٢٤
اِلَّا اَنْ يَشَاءَ اللّهُ وَاذْكُرْ رَبَّكَ اِذَا نَسيتَ وَقُلْ عَسى اَنْ يَهْدِيَنِ رَبّى لِاَقْرَبَ مِنْ هذَا رَشَدًا
(24) illa ey yeşaellahü vezkür rabbeke iza nesite ve kul asa ey yehdiyeni rabbi li akrabe min haza raşeda
ancak Allah dilerse (olur de) unuttuğun zaman Rabbini zikir et de ki umulur ki Rabbim beni hidayete erdirir daha yakın bir zamanda bundan rüşte ulaştırır
1. | illâ | : ancak |
2. | en yeşâallâhu | : Allah dilerse |
3. | vezkur (ve uzkur) | : ve zikret |
4. | rabbe-ke | : senin Rabbin |
5. | izâ | : o zaman |
6. | nesîte | : sen unuttun |
7. | ve kul | : ve de |
8. | asâ | : umulur ki, belki |
9. | en yehdiye-ni | : beni ulaştırması |
10. | rabbî | : Rabbim |
11. | li akrabe | : daha yakın, daha üstün |
12. | min hâzâ | : bundan |
13. | reşeden | : irşad |
SEBEB-İ NÜZUL
Sûrenin başında da geçtiği üzere yahudilerin akıl vermesiyle Kureyş müşrikleri Hz.
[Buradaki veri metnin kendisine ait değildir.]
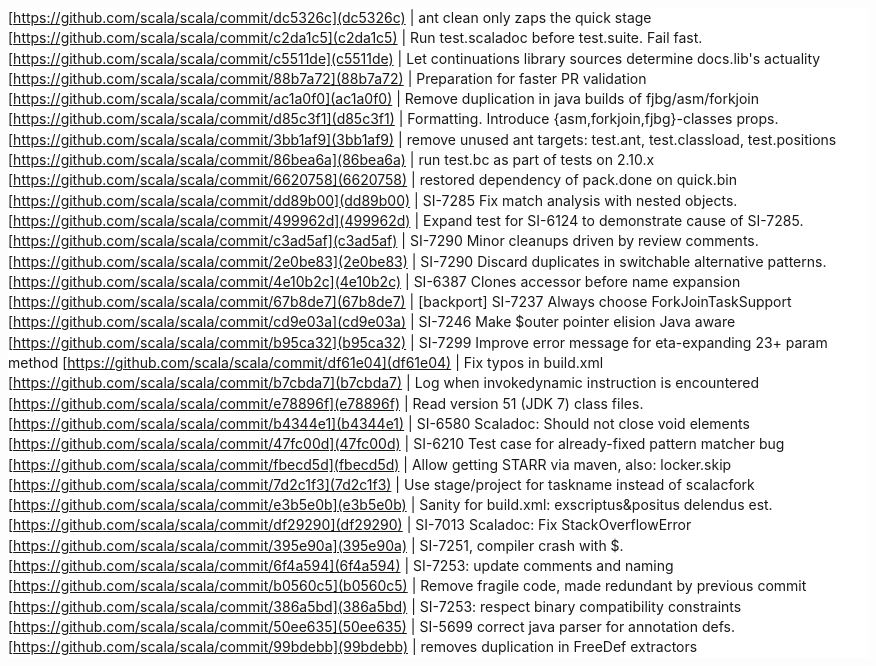 [https://github.com/scala/scala/commit/dc5326c](dc5326c) | <notextile>ant clean only zaps the quick stage</notextile>
[https://github.com/scala/scala/commit/c2da1c5](c2da1c5) | <notextile>Run test.scaladoc before test.suite. Fail fast.</notextile>
[https://github.com/scala/scala/commit/c5511de](c5511de) | <notextile>Let continuations library sources determine docs.lib's actuality</notextile>
[https://github.com/scala/scala/commit/88b7a72](88b7a72) | <notextile>Preparation for faster PR validation</notextile>
[https://github.com/scala/scala/commit/ac1a0f0](ac1a0f0) | <notextile>Remove duplication in java builds of fjbg/asm/forkjoin</notextile>
[https://github.com/scala/scala/commit/d85c3f1](d85c3f1) | <notextile>Formatting. Introduce {asm,forkjoin,fjbg}-classes props.</notextile>
[https://github.com/scala/scala/commit/3bb1af9](3bb1af9) | <notextile>remove unused ant targets: test.ant, test.classload, test.positions</notextile>
[https://github.com/scala/scala/commit/86bea6a](86bea6a) | <notextile>run test.bc as part of tests on 2.10.x</notextile>
[https://github.com/scala/scala/commit/6620758](6620758) | <notextile>restored dependency of pack.done on quick.bin</notextile>
[https://github.com/scala/scala/commit/dd89b00](dd89b00) | <notextile>SI-7285 Fix match analysis with nested objects.</notextile>
[https://github.com/scala/scala/commit/499962d](499962d) | <notextile>Expand test for SI-6124 to demonstrate cause of SI-7285.</notextile>
[https://github.com/scala/scala/commit/c3ad5af](c3ad5af) | <notextile>SI-7290 Minor cleanups driven by review comments.</notextile>
[https://github.com/scala/scala/commit/2e0be83](2e0be83) | <notextile>SI-7290 Discard duplicates in switchable alternative patterns.</notextile>
[https://github.com/scala/scala/commit/4e10b2c](4e10b2c) | <notextile>SI-6387 Clones accessor before name expansion</notextile>
[https://github.com/scala/scala/commit/67b8de7](67b8de7) | <notextile>[backport] SI-7237 Always choose ForkJoinTaskSupport</notextile>
[https://github.com/scala/scala/commit/cd9e03a](cd9e03a) | <notextile>SI-7246 Make $outer pointer elision Java aware</notextile>
[https://github.com/scala/scala/commit/b95ca32](b95ca32) | <notextile>SI-7299 Improve error message for eta-expanding 23+ param method</notextile>
[https://github.com/scala/scala/commit/df61e04](df61e04) | <notextile>Fix typos in build.xml</notextile>
[https://github.com/scala/scala/commit/b7cbda7](b7cbda7) | <notextile>Log when invokedynamic instruction is encountered</notextile>
[https://github.com/scala/scala/commit/e78896f](e78896f) | <notextile>Read version 51 (JDK 7) class files.</notextile>
[https://github.com/scala/scala/commit/b4344e1](b4344e1) | <notextile>SI-6580 Scaladoc: Should not close void elements</notextile>
[https://github.com/scala/scala/commit/47fc00d](47fc00d) | <notextile>SI-6210 Test case for already-fixed pattern matcher bug</notextile>
[https://github.com/scala/scala/commit/fbecd5d](fbecd5d) | <notextile>Allow getting STARR via maven, also: locker.skip</notextile>
[https://github.com/scala/scala/commit/7d2c1f3](7d2c1f3) | <notextile>Use stage/project for taskname instead of scalacfork</notextile>
[https://github.com/scala/scala/commit/e3b5e0b](e3b5e0b) | <notextile>Sanity for build.xml: exscriptus&amp;positus delendus est.</notextile>
[https://github.com/scala/scala/commit/df29290](df29290) | <notextile>SI-7013 Scaladoc: Fix StackOverflowError</notextile>
[https://github.com/scala/scala/commit/395e90a](395e90a) | <notextile>SI-7251, compiler crash with $.</notextile>
[https://github.com/scala/scala/commit/6f4a594](6f4a594) | <notextile>SI-7253: update comments and naming</notextile>
[https://github.com/scala/scala/commit/b0560c5](b0560c5) | <notextile>Remove fragile code, made redundant by previous commit</notextile>
[https://github.com/scala/scala/commit/386a5bd](386a5bd) | <notextile>SI-7253: respect binary compatibility constraints</notextile>
[https://github.com/scala/scala/commit/50ee635](50ee635) | <notextile>SI-5699 correct java parser for annotation defs.</notextile>
[https://github.com/scala/scala/commit/99bdebb](99bdebb) | <notextile>removes duplication in FreeDef extractors</notextile>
Peygamber (sa)’e ruh’u, Ashab-ı Kehf i ve Zülkarneyn’i sorduklarında “İnşaallah” demeksizin “Size yarın cevap veriririm.” buyurmuş ve bir rivayete göre 15 gün, başka bir rivayete göre 40 gün, bir üçüncü rivayete göre de üç gün vahy gelmemiş ve Hz. Peygamber çok zor durumda kalmıştı. İşte bu âyetler de bu hadise üzerine nazil olan âyetler cümlesindendir ki Ebu Salih tarafından İbn Abbâs’tan rivayet edilmiştir.